What needs to be done
Return the following from the records below: each line, word for word, starting with the line that contains "capabilities. Most calculators" and going on through the line that contains "There is a second", with nothing outside that range.

═════ Information given

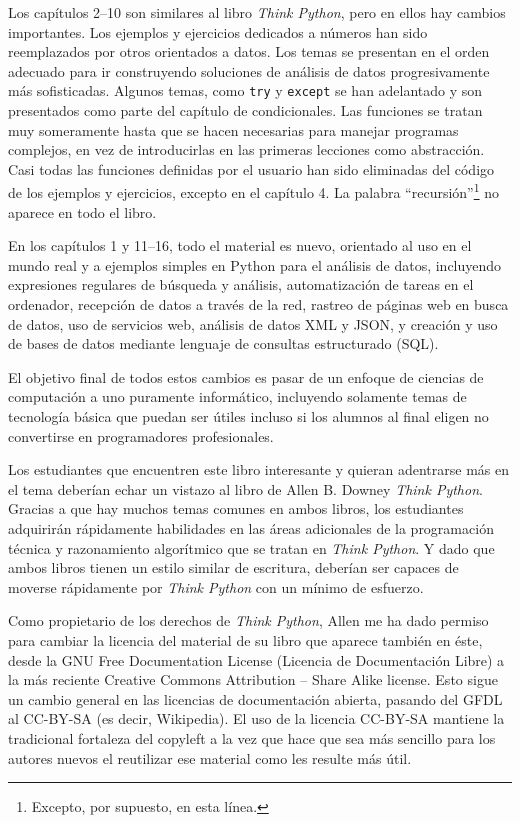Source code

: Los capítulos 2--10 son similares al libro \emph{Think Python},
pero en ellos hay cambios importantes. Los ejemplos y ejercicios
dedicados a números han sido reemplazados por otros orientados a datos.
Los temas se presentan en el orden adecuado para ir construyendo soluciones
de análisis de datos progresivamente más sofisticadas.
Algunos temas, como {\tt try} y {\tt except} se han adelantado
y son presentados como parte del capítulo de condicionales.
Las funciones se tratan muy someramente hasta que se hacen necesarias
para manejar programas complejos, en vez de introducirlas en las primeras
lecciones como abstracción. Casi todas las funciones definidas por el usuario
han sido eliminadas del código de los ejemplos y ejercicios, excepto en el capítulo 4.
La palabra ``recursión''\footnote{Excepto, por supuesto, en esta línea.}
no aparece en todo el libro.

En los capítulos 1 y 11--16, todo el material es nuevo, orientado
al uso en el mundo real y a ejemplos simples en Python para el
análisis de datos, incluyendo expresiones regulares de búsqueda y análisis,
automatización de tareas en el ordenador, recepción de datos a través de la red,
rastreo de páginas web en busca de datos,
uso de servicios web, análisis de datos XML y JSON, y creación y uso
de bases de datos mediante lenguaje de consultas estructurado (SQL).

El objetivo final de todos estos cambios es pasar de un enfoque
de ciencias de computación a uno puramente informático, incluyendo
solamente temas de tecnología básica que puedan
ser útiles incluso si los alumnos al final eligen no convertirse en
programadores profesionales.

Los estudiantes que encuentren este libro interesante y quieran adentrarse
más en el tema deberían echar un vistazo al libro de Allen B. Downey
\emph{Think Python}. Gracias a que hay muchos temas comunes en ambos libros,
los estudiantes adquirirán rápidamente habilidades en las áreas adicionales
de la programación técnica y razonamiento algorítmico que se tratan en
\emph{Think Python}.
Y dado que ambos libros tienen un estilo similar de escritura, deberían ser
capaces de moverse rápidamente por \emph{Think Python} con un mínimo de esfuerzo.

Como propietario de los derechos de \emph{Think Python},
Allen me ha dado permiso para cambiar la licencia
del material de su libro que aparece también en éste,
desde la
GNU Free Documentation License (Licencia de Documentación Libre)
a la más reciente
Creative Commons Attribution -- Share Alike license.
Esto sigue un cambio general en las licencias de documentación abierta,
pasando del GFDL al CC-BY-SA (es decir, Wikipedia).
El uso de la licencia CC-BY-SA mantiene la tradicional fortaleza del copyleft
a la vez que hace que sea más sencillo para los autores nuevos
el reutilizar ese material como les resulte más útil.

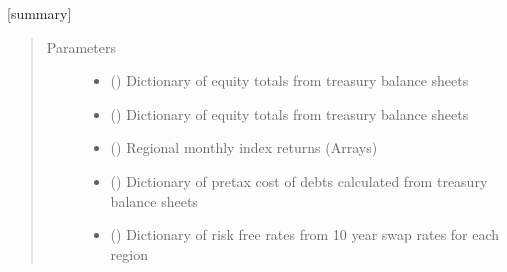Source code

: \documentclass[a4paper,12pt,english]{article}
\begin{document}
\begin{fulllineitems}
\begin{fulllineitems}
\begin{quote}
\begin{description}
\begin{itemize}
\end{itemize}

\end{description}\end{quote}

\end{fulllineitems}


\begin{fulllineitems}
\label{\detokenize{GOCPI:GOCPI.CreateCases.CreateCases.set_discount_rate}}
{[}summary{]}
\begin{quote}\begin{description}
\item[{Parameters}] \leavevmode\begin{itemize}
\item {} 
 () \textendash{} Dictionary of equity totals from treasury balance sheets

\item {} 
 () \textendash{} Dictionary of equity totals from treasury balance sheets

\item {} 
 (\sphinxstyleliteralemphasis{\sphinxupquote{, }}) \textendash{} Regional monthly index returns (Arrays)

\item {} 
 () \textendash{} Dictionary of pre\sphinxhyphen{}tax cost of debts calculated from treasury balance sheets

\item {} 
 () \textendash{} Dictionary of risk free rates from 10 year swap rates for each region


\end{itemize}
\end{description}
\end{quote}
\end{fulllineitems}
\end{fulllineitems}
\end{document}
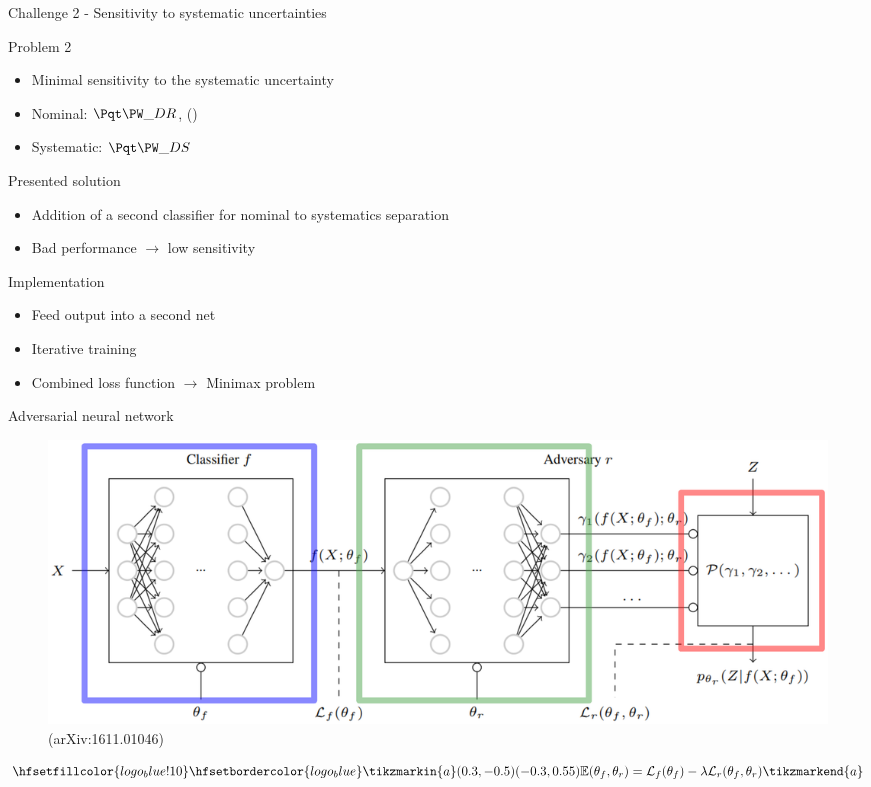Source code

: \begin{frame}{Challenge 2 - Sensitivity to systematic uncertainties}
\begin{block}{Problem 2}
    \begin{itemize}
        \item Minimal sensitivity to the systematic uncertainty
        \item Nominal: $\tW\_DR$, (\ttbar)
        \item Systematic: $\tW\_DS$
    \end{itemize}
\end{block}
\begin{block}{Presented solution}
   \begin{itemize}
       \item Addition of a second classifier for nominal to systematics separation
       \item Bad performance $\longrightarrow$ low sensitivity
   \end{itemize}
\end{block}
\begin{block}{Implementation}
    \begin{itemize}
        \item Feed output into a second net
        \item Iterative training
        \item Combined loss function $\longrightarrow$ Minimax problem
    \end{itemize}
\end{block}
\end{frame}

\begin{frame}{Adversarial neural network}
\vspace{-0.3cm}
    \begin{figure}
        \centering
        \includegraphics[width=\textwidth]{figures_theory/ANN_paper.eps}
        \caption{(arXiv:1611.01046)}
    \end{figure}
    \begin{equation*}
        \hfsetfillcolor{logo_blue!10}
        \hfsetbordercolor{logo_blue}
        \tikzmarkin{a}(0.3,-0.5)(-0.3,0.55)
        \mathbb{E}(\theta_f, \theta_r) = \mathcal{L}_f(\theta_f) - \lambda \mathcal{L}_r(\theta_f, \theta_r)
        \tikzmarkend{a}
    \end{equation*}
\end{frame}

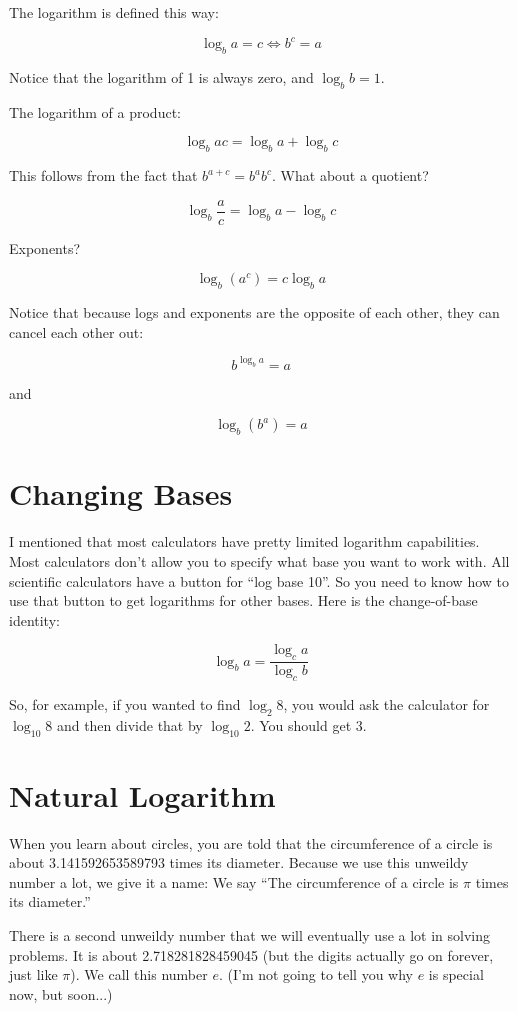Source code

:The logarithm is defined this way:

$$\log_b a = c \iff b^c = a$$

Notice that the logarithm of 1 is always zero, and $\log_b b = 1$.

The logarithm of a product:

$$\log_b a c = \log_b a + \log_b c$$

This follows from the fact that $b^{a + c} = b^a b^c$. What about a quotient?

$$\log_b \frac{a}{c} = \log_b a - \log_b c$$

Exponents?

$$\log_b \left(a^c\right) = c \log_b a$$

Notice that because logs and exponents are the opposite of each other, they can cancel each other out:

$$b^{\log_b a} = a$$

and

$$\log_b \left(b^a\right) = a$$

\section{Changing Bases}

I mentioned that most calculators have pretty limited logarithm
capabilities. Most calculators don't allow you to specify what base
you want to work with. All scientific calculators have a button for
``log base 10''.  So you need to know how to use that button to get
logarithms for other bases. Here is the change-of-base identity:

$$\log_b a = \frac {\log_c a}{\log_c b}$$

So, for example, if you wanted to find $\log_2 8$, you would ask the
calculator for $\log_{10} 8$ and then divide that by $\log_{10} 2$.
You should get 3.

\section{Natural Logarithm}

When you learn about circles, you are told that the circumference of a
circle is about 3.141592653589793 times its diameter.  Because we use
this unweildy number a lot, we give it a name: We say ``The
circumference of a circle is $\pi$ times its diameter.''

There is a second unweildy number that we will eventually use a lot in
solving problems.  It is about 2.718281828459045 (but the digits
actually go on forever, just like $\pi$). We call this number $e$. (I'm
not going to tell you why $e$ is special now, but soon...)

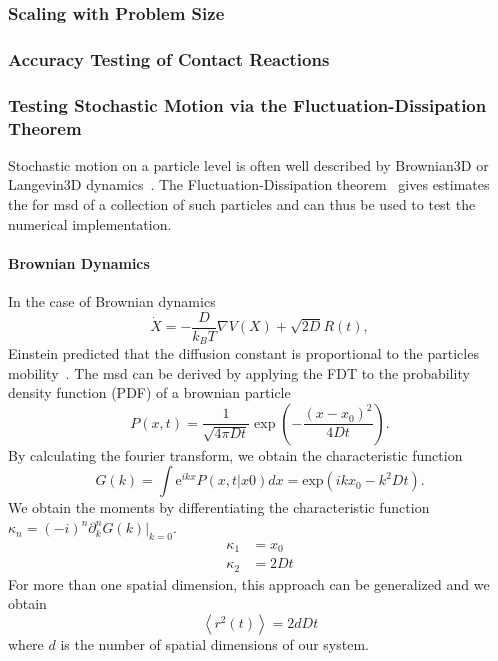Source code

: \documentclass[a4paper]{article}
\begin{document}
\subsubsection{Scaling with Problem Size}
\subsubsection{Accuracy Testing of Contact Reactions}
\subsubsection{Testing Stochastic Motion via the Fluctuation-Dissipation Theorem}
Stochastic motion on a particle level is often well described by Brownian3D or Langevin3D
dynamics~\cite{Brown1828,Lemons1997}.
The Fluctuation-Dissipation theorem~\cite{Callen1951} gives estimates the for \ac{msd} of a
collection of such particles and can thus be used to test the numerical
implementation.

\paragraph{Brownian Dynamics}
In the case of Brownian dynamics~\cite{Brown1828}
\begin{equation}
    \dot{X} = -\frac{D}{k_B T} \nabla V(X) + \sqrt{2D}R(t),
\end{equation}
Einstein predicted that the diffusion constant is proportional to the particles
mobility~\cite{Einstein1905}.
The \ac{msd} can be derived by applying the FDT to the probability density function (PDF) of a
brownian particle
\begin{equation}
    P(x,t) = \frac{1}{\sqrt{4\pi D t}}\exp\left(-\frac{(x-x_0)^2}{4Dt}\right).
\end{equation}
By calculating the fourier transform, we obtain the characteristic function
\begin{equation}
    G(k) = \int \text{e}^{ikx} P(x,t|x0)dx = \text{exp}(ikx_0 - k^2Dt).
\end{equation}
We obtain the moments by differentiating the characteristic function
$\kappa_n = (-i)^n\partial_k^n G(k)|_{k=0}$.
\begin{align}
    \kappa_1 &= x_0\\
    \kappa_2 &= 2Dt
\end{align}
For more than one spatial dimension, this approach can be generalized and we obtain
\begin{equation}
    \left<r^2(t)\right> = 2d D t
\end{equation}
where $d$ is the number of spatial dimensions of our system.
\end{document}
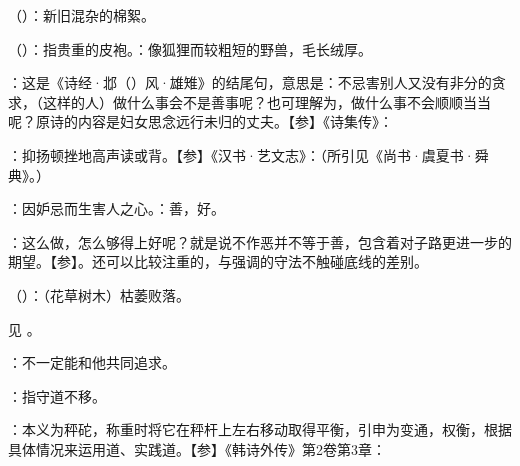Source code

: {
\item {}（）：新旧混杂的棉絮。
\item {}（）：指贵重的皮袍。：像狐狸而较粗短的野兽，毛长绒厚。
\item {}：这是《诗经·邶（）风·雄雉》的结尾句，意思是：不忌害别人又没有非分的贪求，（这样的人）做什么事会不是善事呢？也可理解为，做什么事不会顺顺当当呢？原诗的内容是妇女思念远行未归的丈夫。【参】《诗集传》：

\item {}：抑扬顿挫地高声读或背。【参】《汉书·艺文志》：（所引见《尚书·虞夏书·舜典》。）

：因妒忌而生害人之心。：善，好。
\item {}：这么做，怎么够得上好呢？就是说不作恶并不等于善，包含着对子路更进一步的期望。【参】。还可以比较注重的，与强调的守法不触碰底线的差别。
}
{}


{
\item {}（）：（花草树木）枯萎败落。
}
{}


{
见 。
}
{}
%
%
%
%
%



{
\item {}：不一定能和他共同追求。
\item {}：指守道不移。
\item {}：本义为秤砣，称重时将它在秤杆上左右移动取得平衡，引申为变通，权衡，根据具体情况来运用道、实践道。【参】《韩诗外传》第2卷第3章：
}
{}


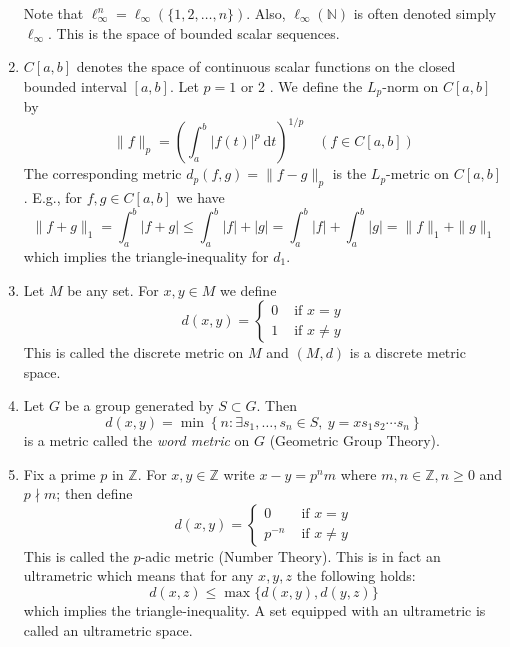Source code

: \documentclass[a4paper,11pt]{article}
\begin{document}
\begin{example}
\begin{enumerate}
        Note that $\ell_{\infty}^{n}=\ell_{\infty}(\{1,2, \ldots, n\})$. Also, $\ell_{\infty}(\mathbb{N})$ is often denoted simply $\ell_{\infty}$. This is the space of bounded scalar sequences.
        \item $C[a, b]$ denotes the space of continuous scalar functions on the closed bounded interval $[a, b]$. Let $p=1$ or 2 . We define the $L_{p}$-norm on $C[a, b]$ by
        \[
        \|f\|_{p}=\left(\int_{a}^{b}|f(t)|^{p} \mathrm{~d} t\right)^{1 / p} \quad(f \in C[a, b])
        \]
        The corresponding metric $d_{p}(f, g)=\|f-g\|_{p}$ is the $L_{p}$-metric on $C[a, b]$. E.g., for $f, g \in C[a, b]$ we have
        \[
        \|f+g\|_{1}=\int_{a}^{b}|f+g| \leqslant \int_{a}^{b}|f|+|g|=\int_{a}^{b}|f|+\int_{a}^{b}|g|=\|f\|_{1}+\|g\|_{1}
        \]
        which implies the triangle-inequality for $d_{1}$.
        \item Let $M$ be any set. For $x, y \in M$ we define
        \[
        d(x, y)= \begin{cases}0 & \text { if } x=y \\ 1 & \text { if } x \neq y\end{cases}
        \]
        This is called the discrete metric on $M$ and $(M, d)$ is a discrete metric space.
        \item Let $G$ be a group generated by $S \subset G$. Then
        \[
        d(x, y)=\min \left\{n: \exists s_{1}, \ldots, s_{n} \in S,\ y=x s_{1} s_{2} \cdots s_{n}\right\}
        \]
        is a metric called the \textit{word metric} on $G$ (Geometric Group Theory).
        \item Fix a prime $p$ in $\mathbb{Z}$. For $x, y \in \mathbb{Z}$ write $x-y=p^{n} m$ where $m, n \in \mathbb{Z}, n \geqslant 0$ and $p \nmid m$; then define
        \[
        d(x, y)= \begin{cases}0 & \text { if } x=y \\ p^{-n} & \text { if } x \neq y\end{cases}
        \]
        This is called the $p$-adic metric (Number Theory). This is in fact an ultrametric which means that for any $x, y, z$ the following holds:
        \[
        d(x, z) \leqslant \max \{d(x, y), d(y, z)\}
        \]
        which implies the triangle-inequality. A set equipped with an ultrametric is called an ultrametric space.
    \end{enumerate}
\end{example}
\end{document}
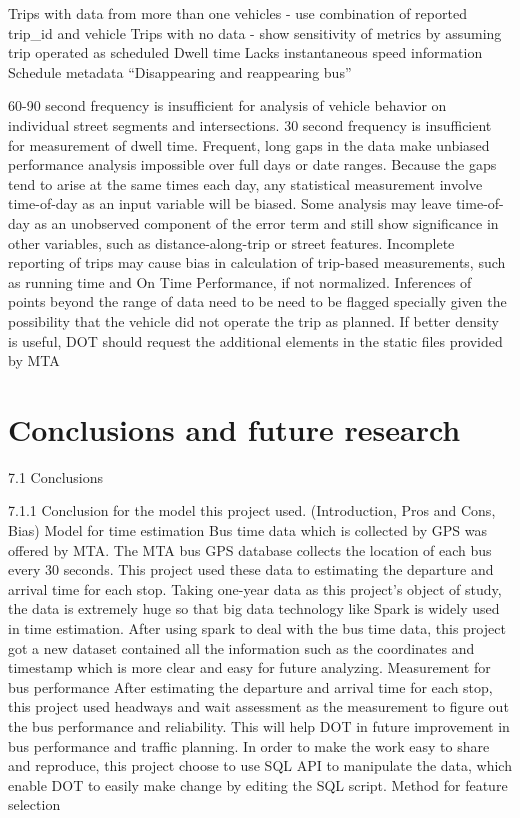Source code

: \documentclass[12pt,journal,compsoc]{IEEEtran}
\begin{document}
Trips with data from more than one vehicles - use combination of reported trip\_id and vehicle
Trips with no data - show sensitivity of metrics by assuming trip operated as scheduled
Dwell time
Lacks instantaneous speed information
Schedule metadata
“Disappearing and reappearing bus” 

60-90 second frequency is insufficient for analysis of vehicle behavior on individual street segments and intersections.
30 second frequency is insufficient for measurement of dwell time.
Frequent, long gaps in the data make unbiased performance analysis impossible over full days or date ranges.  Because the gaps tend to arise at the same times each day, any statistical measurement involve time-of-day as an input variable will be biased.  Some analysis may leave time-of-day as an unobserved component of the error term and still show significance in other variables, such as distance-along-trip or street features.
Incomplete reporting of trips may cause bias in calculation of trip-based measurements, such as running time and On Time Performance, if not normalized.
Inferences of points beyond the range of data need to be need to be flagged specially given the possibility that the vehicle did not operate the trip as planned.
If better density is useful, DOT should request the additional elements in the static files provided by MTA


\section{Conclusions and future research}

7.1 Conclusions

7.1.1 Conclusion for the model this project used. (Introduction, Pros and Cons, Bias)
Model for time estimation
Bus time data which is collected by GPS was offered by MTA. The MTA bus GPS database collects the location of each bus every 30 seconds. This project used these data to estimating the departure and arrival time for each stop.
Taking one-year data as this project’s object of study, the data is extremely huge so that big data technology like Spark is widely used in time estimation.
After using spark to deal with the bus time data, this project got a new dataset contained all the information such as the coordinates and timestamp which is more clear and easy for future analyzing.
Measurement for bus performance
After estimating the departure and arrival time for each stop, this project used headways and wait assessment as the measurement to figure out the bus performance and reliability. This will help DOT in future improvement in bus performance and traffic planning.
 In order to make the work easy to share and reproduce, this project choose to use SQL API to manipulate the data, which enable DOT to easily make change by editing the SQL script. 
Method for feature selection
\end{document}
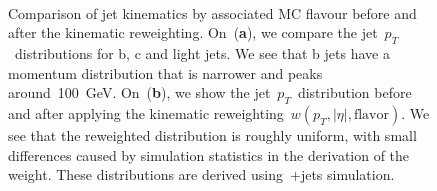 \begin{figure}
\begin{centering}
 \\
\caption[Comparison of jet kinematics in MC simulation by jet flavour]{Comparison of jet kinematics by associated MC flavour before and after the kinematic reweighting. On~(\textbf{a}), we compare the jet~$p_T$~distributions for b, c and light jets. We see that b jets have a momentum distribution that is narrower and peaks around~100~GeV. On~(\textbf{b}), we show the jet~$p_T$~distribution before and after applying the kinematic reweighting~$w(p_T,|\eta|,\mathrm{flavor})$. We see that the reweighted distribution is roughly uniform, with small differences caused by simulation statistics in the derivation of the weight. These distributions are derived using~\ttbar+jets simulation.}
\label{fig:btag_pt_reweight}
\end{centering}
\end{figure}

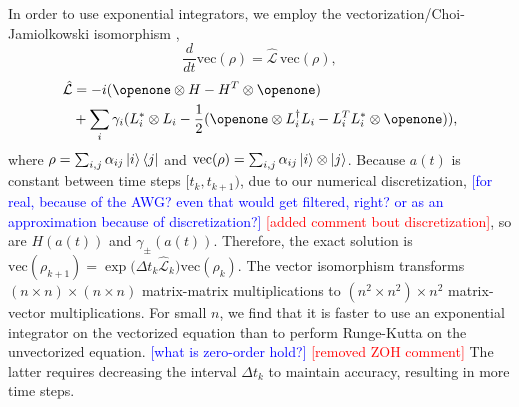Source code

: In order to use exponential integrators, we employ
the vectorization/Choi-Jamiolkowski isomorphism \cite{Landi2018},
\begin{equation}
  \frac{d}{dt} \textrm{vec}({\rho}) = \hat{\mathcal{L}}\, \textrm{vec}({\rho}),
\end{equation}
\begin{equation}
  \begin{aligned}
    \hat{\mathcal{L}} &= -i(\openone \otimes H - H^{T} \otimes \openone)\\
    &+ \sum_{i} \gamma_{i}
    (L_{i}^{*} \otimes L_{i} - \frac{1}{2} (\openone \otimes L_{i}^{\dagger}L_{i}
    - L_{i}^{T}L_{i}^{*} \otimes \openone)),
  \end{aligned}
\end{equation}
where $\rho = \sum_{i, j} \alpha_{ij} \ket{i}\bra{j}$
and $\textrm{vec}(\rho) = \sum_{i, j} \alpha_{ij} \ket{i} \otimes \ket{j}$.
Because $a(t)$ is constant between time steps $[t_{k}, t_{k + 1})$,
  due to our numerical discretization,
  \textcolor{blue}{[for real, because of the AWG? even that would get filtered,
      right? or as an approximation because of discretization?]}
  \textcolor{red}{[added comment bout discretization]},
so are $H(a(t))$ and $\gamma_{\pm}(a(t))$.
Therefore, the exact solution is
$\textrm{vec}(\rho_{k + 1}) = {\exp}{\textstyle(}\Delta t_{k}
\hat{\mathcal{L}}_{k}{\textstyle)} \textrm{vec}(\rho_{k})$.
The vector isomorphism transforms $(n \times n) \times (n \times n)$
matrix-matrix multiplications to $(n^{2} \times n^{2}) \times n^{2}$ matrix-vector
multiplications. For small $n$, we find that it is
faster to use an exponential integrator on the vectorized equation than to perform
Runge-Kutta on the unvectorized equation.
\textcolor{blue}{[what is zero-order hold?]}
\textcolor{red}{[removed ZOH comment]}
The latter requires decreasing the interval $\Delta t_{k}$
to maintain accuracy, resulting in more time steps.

══════════

Written answer
capabilities. Most calculators don't allow you to specify what base
you want to work with. All scientific calculators have a button for
``log base 10''.  So you need to know how to use that button to get
logarithms for other bases. Here is the change-of-base identity:

$$\log_b a = \frac {\log_c a}{\log_c b}$$

So, for example, if you wanted to find $\log_2 8$, you would ask the
calculator for $\log_{10} 8$ and then divide that by $\log_{10} 2$.
You should get 3.

\section{Natural Logarithm}

When you learn about circles, you are told that the circumference of a
circle is about 3.141592653589793 times its diameter.  Because we use
this unweildy number a lot, we give it a name: We say ``The
circumference of a circle is $\pi$ times its diameter.''

There is a second unweildy number that we will eventually use a lot in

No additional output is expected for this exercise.